The extended forgiveness period will likely result in several changes, in addition to giving borrowers more time to spend the PPP proceeds. For example, the legislation implies that in order to determine the full-time equivalent (FTE) quotient, borrowers will have to compare their FTEs over a 24-week period to the FTEs during the selected base period. It also implies that the maximum cash compensation for an employee or owner during the forgiveness period may increase from $15,385 (for an eight-week period) to $46,154 (for a 24-week period). However, the full implications of these changes will remain unclear until there is definitive guidance to clarify how the extended forgiveness period will impact these calculations.

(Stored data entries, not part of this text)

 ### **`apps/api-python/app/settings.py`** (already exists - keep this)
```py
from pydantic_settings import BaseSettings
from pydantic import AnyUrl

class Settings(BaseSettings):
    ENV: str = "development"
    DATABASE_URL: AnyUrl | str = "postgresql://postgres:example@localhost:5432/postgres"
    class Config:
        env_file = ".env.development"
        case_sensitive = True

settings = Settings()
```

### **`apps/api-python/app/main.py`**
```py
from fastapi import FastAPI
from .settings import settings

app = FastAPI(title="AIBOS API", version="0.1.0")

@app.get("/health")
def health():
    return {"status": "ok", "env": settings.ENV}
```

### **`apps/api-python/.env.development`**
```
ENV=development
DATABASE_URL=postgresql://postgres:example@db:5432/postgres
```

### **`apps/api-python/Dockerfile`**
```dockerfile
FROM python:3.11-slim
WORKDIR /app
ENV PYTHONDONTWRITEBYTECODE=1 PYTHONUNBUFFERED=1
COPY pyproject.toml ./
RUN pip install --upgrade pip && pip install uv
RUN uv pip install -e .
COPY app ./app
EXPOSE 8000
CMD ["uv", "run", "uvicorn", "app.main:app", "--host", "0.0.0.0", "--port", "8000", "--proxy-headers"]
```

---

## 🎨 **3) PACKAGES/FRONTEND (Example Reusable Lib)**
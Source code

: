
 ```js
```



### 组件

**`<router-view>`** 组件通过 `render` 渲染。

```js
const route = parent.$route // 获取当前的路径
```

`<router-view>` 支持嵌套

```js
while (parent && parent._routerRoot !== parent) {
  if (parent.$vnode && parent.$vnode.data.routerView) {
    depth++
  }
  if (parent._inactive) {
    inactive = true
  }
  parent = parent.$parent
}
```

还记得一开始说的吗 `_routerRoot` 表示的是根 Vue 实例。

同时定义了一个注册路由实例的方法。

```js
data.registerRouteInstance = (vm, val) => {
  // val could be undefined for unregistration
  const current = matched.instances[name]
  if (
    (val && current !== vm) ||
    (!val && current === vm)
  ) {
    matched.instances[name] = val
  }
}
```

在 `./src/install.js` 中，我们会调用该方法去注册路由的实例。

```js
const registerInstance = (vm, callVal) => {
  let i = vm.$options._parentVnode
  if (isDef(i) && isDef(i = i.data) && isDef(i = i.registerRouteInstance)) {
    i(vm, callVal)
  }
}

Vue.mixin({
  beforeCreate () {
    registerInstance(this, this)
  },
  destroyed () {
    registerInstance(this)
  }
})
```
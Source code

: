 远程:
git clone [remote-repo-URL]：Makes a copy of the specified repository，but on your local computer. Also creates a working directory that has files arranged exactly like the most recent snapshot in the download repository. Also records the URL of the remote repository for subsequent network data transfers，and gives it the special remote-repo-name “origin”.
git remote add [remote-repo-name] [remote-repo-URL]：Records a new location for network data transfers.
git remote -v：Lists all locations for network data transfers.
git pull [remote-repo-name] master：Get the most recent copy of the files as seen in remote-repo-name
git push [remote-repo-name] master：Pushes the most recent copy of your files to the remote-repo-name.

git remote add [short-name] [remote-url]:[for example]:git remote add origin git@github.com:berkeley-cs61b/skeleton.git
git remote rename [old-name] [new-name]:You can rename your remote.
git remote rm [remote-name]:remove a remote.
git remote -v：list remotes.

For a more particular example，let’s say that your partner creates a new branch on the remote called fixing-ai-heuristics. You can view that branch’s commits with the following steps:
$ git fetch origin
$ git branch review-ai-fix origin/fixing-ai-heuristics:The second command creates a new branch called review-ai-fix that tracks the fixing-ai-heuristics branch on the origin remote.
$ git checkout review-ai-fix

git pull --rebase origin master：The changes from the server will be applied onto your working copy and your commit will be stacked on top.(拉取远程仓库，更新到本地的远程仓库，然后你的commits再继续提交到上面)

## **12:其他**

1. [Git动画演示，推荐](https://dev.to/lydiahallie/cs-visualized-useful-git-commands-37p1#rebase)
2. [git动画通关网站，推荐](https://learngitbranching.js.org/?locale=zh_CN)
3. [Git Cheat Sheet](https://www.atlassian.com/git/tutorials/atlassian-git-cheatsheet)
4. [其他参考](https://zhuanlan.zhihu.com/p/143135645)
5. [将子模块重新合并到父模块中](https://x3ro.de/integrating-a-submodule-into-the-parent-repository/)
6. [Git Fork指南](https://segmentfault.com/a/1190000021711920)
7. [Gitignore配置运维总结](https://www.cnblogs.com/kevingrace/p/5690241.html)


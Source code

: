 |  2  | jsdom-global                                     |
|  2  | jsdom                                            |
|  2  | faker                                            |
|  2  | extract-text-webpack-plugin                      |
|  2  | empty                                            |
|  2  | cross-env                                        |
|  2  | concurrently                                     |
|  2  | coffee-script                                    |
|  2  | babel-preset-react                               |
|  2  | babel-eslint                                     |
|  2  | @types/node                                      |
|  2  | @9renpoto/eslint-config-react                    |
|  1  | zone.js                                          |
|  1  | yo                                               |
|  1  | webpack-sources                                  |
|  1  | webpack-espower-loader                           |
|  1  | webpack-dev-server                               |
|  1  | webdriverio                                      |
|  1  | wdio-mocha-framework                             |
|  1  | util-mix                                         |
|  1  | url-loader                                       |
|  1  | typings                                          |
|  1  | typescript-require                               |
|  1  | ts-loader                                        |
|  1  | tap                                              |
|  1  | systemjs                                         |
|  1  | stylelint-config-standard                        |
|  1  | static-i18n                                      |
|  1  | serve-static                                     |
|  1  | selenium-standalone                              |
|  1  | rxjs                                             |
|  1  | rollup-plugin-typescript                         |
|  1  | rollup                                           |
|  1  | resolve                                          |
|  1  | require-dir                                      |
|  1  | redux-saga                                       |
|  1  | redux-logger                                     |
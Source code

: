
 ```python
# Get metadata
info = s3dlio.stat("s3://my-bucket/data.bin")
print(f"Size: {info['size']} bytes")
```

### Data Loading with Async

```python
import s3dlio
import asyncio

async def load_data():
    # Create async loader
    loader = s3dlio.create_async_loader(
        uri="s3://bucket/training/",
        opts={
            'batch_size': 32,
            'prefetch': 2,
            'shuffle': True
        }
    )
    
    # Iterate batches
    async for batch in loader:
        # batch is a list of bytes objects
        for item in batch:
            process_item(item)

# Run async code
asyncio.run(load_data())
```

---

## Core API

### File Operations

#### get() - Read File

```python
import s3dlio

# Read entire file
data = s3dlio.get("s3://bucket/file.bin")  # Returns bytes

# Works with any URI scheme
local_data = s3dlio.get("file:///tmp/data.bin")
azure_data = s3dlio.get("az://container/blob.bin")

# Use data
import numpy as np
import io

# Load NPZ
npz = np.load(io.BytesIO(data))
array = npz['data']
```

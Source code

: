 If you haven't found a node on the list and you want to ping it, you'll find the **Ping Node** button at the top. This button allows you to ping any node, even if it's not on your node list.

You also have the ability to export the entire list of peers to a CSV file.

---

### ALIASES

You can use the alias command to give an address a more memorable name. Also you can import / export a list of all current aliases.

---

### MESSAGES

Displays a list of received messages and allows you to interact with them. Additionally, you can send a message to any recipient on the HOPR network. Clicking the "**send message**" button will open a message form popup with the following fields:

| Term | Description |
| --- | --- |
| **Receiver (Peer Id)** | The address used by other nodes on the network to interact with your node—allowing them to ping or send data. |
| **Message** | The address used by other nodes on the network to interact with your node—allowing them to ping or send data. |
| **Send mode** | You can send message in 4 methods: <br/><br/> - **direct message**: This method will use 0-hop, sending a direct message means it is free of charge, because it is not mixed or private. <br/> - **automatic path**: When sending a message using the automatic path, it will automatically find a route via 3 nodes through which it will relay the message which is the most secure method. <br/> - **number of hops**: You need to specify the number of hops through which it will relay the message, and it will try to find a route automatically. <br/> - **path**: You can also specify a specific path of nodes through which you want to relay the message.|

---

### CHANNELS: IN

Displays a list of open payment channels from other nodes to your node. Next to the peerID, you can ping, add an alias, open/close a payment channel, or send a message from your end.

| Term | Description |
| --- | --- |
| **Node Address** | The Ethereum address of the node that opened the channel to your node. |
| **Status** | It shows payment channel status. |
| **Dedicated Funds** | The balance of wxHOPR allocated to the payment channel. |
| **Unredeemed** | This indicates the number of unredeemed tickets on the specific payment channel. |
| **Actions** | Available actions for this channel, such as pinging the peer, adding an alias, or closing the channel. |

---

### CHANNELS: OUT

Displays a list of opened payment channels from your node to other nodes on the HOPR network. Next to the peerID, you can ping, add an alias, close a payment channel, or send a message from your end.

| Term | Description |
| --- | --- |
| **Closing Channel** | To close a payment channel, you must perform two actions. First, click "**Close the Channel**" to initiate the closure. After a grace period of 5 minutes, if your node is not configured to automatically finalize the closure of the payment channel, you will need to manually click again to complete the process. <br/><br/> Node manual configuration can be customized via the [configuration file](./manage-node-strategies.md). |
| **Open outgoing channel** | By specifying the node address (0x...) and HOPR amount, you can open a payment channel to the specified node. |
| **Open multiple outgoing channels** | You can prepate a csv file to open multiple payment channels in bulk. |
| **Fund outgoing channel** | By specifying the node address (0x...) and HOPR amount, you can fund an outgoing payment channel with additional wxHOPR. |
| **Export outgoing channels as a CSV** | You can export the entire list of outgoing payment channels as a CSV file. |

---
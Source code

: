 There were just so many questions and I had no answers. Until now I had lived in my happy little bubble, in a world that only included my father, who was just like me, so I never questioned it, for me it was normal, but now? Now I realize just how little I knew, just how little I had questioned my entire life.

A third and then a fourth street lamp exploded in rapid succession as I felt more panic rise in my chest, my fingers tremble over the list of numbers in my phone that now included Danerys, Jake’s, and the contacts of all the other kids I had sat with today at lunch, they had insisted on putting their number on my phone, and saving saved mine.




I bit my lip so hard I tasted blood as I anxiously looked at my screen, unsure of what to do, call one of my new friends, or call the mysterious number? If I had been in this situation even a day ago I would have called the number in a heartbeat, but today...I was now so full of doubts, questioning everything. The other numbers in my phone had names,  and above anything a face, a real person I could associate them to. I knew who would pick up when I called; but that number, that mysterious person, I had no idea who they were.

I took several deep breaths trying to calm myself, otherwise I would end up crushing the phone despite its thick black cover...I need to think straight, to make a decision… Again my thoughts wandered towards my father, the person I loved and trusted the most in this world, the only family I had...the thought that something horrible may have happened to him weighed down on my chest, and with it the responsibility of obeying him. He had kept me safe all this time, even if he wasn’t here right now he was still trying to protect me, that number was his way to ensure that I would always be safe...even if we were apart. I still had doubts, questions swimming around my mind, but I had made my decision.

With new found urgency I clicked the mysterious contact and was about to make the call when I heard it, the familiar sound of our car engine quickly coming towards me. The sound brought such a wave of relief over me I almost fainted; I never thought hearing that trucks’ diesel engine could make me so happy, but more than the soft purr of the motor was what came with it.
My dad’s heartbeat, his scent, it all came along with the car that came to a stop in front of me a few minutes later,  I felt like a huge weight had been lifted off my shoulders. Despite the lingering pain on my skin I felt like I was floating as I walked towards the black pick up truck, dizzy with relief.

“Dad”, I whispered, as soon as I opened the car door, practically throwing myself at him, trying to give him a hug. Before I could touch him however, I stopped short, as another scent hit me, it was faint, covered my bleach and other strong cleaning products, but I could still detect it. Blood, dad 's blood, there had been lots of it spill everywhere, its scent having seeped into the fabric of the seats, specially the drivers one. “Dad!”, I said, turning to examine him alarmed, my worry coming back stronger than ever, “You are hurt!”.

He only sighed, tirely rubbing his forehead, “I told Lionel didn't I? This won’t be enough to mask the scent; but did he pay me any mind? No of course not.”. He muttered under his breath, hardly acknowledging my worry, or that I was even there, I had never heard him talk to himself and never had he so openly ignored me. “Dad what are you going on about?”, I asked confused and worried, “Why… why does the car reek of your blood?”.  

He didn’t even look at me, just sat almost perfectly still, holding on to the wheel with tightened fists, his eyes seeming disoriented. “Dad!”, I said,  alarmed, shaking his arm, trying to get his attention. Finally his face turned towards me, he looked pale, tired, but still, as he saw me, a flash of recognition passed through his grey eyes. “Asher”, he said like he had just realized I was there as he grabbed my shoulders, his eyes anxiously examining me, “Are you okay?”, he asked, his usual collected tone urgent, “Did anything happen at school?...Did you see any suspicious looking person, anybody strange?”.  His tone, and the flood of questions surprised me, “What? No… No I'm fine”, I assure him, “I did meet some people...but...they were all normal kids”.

Though the forgiveness period has been extended, borrowers that received their PPP funds prior to enactment of the Act can elect to use the original eight-week forgiveness period. For those who will be able to use a majority of the PPP funds during the eight-week period, it may be worth selecting the shorter period. For borrowers who have been unable to use a significant amount of the PPP funds, it will be an easy decision to utilize the 24-week period. Each situation is different, and additional analysis will be necessary to determine the optimal forgiveness period.
Extends Time to Satisfy Safe Harbors (for Reductions That Occurred Between Feb. 15, 2020, and April 26, 2020)
By extending the safe harbor time period for rehiring FTEs, the legislation gives borrowers more time to rehire employees and avoid a potential reduction in loan forgiveness. If a borrower has a potential forgiveness reduction as a result of a reduction in FTEs (as compared to Feb. 15, 2020), the borrower now has until Dec. 31, 2020, to restore FTEs to an amount equal to or greater than the FTEs on Feb. 15, 2020.
This also applies to the salary or wage reduction safe harbor. If a borrower has a potential reduction in the forgiveness amount due to a reduction in an employee’s salary or wages in excess of 25%, the borrower now has until Dec. 31, 2020, to eliminate the reduction.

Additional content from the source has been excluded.